> Goal of the exercise:
Both the line containing "Board Data Pipeline" and the line containing "the environment variables." belong to the span. Output exactly that span from the listing below, and nothing outside it.

::::

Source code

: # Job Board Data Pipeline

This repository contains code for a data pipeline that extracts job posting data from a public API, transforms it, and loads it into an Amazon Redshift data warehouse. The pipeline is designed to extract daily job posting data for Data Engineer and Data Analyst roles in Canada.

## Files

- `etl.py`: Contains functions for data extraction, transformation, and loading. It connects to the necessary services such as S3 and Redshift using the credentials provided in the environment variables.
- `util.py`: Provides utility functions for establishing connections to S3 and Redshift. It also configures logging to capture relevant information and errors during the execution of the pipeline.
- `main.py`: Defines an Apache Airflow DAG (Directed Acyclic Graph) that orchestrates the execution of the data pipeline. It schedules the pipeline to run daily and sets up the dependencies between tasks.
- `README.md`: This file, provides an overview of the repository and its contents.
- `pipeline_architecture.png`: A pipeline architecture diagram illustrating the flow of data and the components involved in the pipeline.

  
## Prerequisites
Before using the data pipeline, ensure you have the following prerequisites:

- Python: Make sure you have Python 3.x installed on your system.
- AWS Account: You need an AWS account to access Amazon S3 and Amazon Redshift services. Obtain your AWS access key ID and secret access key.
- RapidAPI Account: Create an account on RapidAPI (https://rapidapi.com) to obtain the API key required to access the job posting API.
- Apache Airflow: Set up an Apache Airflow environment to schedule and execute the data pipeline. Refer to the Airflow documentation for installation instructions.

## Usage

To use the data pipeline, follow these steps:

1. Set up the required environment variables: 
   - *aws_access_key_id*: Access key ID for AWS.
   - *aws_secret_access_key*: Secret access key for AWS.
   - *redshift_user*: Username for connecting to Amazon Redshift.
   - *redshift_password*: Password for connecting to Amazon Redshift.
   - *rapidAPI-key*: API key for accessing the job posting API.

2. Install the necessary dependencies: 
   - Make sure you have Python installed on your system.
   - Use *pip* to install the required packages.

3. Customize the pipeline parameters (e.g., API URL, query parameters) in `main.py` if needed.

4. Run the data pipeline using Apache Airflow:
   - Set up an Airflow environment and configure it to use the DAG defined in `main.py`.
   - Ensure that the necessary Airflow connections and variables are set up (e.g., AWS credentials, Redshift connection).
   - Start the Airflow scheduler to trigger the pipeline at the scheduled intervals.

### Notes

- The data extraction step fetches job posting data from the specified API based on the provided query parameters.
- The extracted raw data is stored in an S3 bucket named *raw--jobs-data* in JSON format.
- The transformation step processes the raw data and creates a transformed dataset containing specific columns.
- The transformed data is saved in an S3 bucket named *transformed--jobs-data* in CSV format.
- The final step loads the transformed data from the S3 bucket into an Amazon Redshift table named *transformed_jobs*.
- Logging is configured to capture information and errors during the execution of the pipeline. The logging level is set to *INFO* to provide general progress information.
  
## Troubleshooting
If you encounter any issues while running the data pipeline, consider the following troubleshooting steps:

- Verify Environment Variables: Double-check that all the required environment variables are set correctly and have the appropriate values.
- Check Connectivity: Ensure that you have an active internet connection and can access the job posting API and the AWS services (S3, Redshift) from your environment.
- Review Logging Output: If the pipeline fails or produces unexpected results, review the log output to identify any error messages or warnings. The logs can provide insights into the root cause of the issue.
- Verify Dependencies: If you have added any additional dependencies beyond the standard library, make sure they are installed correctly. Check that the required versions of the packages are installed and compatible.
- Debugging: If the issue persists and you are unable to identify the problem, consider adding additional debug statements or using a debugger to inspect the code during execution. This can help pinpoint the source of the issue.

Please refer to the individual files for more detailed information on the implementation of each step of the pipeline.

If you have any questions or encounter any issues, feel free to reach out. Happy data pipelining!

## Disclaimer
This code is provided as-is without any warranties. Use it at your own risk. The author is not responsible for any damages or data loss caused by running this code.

::::

> Answer section:
: # Job Board Data Pipeline

This repository contains code for a data pipeline that extracts job posting data from a public API, transforms it, and loads it into an Amazon Redshift data warehouse. The pipeline is designed to extract daily job posting data for Data Engineer and Data Analyst roles in Canada.

## Files

- `etl.py`: Contains functions for data extraction, transformation, and loading. It connects to the necessary services such as S3 and Redshift using the credentials provided in the environment variables.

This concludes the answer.